Bounties and AirDrops were arguably the greatest growth hack of all time.  Based on token valuations created by ICO projects, billions of USD has been distributed across thousands of projects and have been used to pay a huge army of online talent.

The concept hasn’t received nearly enough credit, and no doubt it’ll be a topic in university marketing courses in years to come.

Create a token and print your own money. Distribute it to digital nomads to promote your project on social media, create and translate content, find software bugs, and even pitch your project at an event. With the help of your new global market team, launch your ICO and raise millions.

It worked, and very well, many times.

It’s Still Going Strong


An airdrop is a process of dropping free tokens into hundreds, thousands, even millions of crypto wallets. In 2018 well known project Stellar announced a $125m airdrop of their utility token.

The advantage for the recipient is free tokens. The advantage for the air-dropper is kick starting usage with their token, not to mention publicity they gain if they deliver through partners who manage wallets for millions of people.


Running a bounty (or rewards) campaign can be admin intensive for the project team, however it engages thousands of people. Every tweet, retweet, like, or post is valued and paid for in tokens.
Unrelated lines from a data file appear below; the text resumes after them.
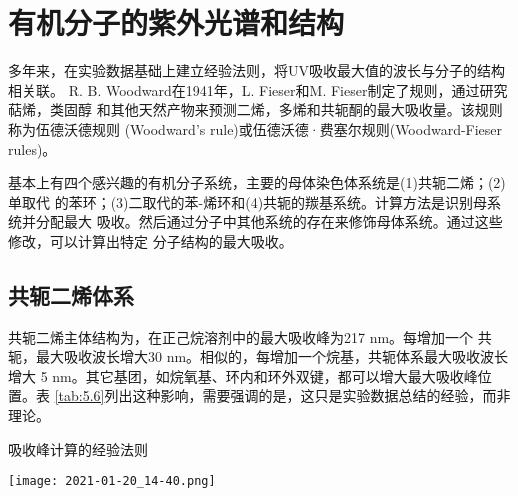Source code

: \section{有机分子的紫外光谱和结构}
多年来，在实验数据基础上建立经验法则，将UV吸收最大值的波长与分子的结构相关联。
R. B. Woodward在1941年，L. Fieser和M. Fieser制定了规则，通过研究萜烯，类固醇
和其他天然产物来预测二烯，多烯和共轭酮的最大吸收量。该规则称为伍德沃德规则
(Woodward's rule)或伍德沃德·费塞尔规则(Woodward-Fieser rules)。

基本上有四个感兴趣的有机分子系统，主要的母体染色体系统是(1)共轭二烯；(2)单取代
的苯环；(3)二取代的苯-烯环和(4)共轭的羰基系统。计算方法是识别母系统并分配最大
吸收。然后通过分子中其他系统的存在来修饰母体系统。通过这些修改，可以计算出特定
分子结构的最大吸收。
\subsection{共轭二烯体系}
共轭二烯主体结构为，在正己烷溶剂中的最大吸收峰为217 nm。每增加一个
共轭，最大吸收波长增大30 nm。相似的，每增加一个烷基，共轭体系最大吸收波长增大
5 nm。其它基团，如烷氧基、环内和环外双键，都可以增大最大吸收峰位置。表
\ref{tab:5.6}列出这种影响，需要强调的是，这只是实验数据总结的经验，而非理论。
\begin{table}[htbp]
    \centering
    \caption{吸收峰计算的经验法则}
    \label{tab:5.6}
    \texttt{[image: 2021-01-20\_14-40.png]}
\end{table}

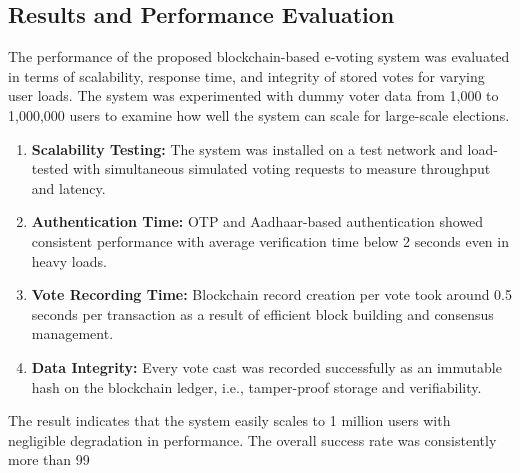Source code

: \documentclass[conference]{IEEEtran}
\begin{document}
\subsection{Results and Performance Evaluation}

The performance of the proposed blockchain-based e-voting system was evaluated in terms of scalability, response time, and integrity of stored votes for varying user loads. The system was experimented with dummy voter data from 1,000 to 1,000,000 users to examine how well the system can scale for large-scale elections.

\begin{enumerate}
    \item \textbf{Scalability Testing:} The system was installed on a test network and load-tested with simultaneous simulated voting requests to measure throughput and latency.
\item \textbf{Authentication Time:} OTP and Aadhaar-based authentication showed consistent performance with average verification time below 2 seconds even in heavy loads.
\item \textbf{Vote Recording Time:} Blockchain record creation per vote took around 0.5 seconds per transaction as a result of efficient block building and consensus management.
\item \textbf{Data Integrity:} Every vote cast was recorded successfully as an immutable hash on the blockchain ledger, i.e., tamper-proof storage and verifiability.
\end{enumerate}
\begin{table}[H]
\caption{Performance Evaluation at Different User Loads}
\centering
\renewcommand{\arraystretch}{1.3} %
\end{table}

\noindent The result indicates that the system easily scales to 1 million users with negligible degradation in performance. The overall success rate was consistently more than 99%
\end{document}
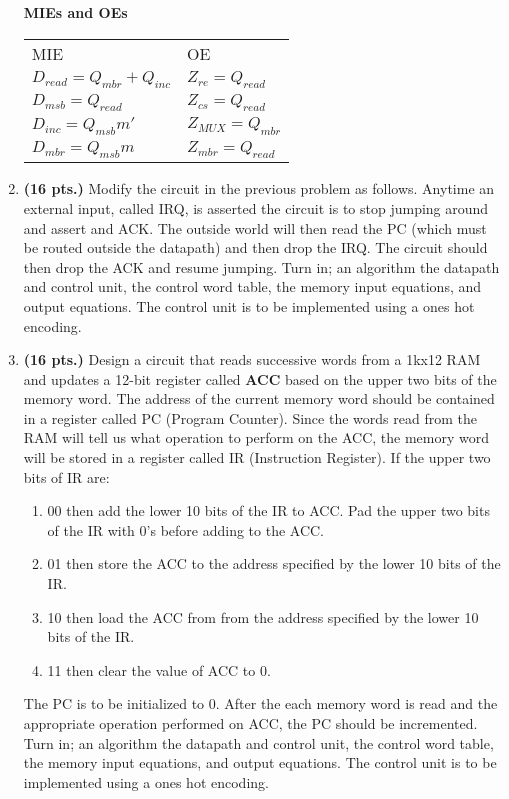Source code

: \begin{enumerate}
\begin{onlysolution}
{\textbf{ MIEs and OEs}

\begin{tabular}{ll}
MIE					&	OE			\\
$D_{read}= Q_{mbr}+Q_{inc}$		&  $Z_{re} = Q_{read}$		\\
$D_{msb} = Q_{read}$			&  $Z_{cs} = Q_{read}$		\\
$D_{inc}= Q_{msb} m'$			&  $Z_{MUX} = Q_{mbr}$		\\
$D_{mbr}= Q_{msb} m$			&  $Z_{mbr} = Q_{read}$		\\
\end{tabular}

} \end{onlysolution} 


\item \textbf{ (16 pts.)}
Modify the circuit in the previous problem as follows.  Anytime
an external input, called IRQ, is asserted the circuit is to stop
jumping around and assert and ACK.  The outside world will then read
the PC (which must be routed outside the datapath) and then drop the 
IRQ.  The circuit should then drop the ACK and resume jumping.
Turn in; an algorithm the datapath and control unit, the control word 
table, the memory input equations, and output equations.  
The control unit is to be implemented using a ones hot encoding.


\item  \textbf{ (16 pts.)} Design a circuit that reads successive words from 
a 1kx12 RAM and
updates a 12-bit register called \textbf{ ACC} based on the upper two bits of the 
memory word.  The address of the current memory word should be contained
in a register called PC (Program Counter).  Since the words read from the
RAM will tell us what operation to perform on the ACC, the memory word will
be stored in a register called IR (Instruction Register).  If the upper
two bits of IR are:
\begin{enumerate}
\item  00 then add the lower 10 bits of the IR to ACC.  Pad the upper two
    bits of the IR with 0's before adding to the ACC.
\item  01 then store the ACC to the address specified by the 
    lower 10 bits of the IR.
\item  10 then load the ACC from from the address specified by the lower 
    10 bits of the IR.
\item  11 then clear the value of ACC to 0.
\end{enumerate}

The PC is to be initialized to 0.  After the each memory word is read
and the appropriate operation performed on ACC, the PC should be
incremented.
Turn in; an algorithm the datapath and control unit, the control word 
table, the memory input equations, and output equations.  
The control unit is to be implemented using a ones hot encoding.



\end{enumerate}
Whilst the effects for a token sale aren’t immediately apparent, the online engagement, such as hundreds of likes per tweet, does benefit website ranking and create noise.

Why did it work for ICO utility tokens?

Utility tokens can be transferred to anyone with a crypto wallet that supports that token. Providing the token didn’t represent any value and was only a utility, it wasn’t a problem. If you transferred airmiles to a family member you wouldn’t expect a financial regulator to have a problem, the same principle applied to utility tokens.

In the early days, crypto communities were like underground music scenes. You supported the project, you supported the team, you believed in the tech, and you promoted them. This was Open Source v2.0 where the community got something back. Projects like Lisk raised 15,000 BTC with this method.

What Changed?

Bounty hunting became a cheap industry. Bounty hunters became bot farms, and the real people “freelanced” across dozens of bounties. The grassroots support for projects was lost, and it became a job.

The US financial regulator, who deems every utility token as a security has taken notice. In the case of Tomahawk they “issued tokens through a “Bounty Program” in exchange for online promotional services.”

Why won’t it work for STO’s and their security tokens?

A business cannot distribute securitized assets to random people. As the crypto industry has recently become very aware, KYC/AML is a necessary regulatory requirement to stay out of jail. You can’t just pay people with equity from your company.

Is there any benefit for an STO?

If you take away the hype, pump, dump, and crap, there are definitely huge benefits as long as it’s managed and controlled. For example, AirBnB plan to distribute equity to hosts. The application of a security token here is perfect:

  • All hosts are KYC checked
  • There are tens of thousands of hosts
  • Distribution, governance, and management can be automated
  • It creates a genuine incentive system

Could it ever work?

If we extract the best part from bounties which is “sharing value and rewarding your community”, yes, it could. From marketplace models who mass reward their communities

How might it work?

We may see agencies providing accredited and legal friendly rewards platforms that pull together large numbers of bounty hunters (community members) to promote projects. 

However, there are likely to be costs associated with this as the provider will need to vet all content, similar to how Facebook and Google approve ads. Marketing agencies will need to ensure they are not seen to be promoting financial securities.

Whilst this may be a lucrative business model in the future, for now mass adoption and commoditization is required.